A Case of Late-Onset Bipolar Disorder With Severely Abnormal Behavior and Neuroimaging Observations Very Similar to Those of Frontotemporal Dementia

To the Editor: Frontotemporal dementia (FTD) is mainly characterized by neuropsychiatric symptoms, usually preceding cognitive impairment, and an early impairment of executive functions, with relatively preserved memory and visuospatial skills.¹ There have thus been some case reports of FTD that is initially diagnosed as schizophrenia or bipolar disorders (BP).² We herein report a case of late-onset BP that was initially diagnosed as major depressive disorder and was temporarily diagnosed as FTD because of severely abnormal behaviors and neuroimaging observations that were very similar to those of FTD.

Case Report

The patient was a 52-year-old-man. There was no definite family or past history of mental or neurological diseases. At 42 years of age, he began to show depressive symptoms, including depressive mood and psychomotor retardation. At age 46, he gradually began to show hypomanic symptoms, including hyperactivity and hypersexual talk. He appeared stark naked in an orthopedic hospital and was thus admitted to our hospital at age 47. He sometimes stripped himself to the waist and masturbated in front of others. Valproate (800 mg/day) was immediately prescribed, instead of clomipramine (225 mg/day). Thereafter, his abnormal behaviors were gradually ameliorated; however, he became apathetic and had difficulty in doing his daily activities. Medical examinations, including complete blood count, liver, renal and thyroid function tests, and electroencephalography showed no definite abnormalities. Neuroimaging observations (SPECT) showed predominant frontal hypoperfusion, as well as predominant frontal brain atrophy shown by MRI. A Wisconsin Card-Sorting Test also demonstrated frontal lobe hypofunction. He was thus diagnosed with FTD. However, lithium (600 mg/day) was prescribed instead of valproate because of the possible diagnosis of bipolar disorder.
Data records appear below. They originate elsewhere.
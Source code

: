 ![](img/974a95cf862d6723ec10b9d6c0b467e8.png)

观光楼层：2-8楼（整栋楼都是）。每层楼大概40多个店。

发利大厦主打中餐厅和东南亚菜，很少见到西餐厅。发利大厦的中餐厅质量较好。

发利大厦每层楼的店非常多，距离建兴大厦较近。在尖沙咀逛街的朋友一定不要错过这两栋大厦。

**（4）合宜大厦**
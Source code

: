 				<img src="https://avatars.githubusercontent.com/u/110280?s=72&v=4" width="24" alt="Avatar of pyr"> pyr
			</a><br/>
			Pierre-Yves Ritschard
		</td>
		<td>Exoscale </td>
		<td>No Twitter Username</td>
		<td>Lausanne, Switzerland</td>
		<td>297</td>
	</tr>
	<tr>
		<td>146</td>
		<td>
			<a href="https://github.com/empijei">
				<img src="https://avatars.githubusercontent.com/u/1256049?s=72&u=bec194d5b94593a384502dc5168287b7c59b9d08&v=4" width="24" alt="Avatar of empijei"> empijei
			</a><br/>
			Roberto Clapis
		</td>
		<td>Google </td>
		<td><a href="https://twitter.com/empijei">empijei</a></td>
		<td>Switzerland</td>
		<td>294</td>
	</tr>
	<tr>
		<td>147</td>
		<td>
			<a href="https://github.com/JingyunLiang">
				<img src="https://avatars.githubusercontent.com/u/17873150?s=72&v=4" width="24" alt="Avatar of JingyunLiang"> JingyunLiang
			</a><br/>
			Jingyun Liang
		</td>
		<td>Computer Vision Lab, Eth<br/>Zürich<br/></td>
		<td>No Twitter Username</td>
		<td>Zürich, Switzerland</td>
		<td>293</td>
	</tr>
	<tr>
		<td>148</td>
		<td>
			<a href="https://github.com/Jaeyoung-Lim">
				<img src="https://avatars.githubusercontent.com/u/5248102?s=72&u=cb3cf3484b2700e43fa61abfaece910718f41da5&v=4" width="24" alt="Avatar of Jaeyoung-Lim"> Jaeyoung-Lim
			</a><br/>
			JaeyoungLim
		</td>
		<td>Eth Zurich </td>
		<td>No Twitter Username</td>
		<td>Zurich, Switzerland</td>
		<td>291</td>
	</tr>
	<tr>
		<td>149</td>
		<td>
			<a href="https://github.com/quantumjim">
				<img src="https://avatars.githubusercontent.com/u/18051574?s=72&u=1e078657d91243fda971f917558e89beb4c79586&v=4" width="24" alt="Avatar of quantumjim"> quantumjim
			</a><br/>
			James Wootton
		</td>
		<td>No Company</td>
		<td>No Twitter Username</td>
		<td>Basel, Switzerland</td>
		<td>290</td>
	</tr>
Thereafter, his apathetic symptoms were gradually ameliorated, and he was discharged from our hospital about 22 months after the admission. The abnormalities shown by neuroimaging studies described above were ameliorated after the lithium treatment for BP for about 2 years. He has been euthymic for about 4 years, until the present time.

Discussion

Woolley et al. demonstrated that patients with FTD were more likely to initially present to a psychiatrist than to a neurologist and often receive erroneous psychiatric diagnoses before FTD was correctly diagnosed.^2,3 On the contrary, in the present case, the diagnosis of FTD was temporarily made because of severely abnormal behaviors and neuroimaging observations. To the best of our knowledge, there have been no reports describing late-onset BP preceding the diagnosis of FTD. Ng et al. suggested that the clinician should keep bipolar spectrum disorders in the differential diagnosis of late-onset affective dysregulation in the setting of dementia.⁴ Mendez et al. have demonstrated that consensus criteria and neuropsychological measures lacked sensitivity for FTD and that clinical diagnosis of FTD needs to combine neuropsychiatric features with SPECT or PET findings.⁵ We clinicians should bear the present case in mind and diagnose carefully in the clinical setting of dementia.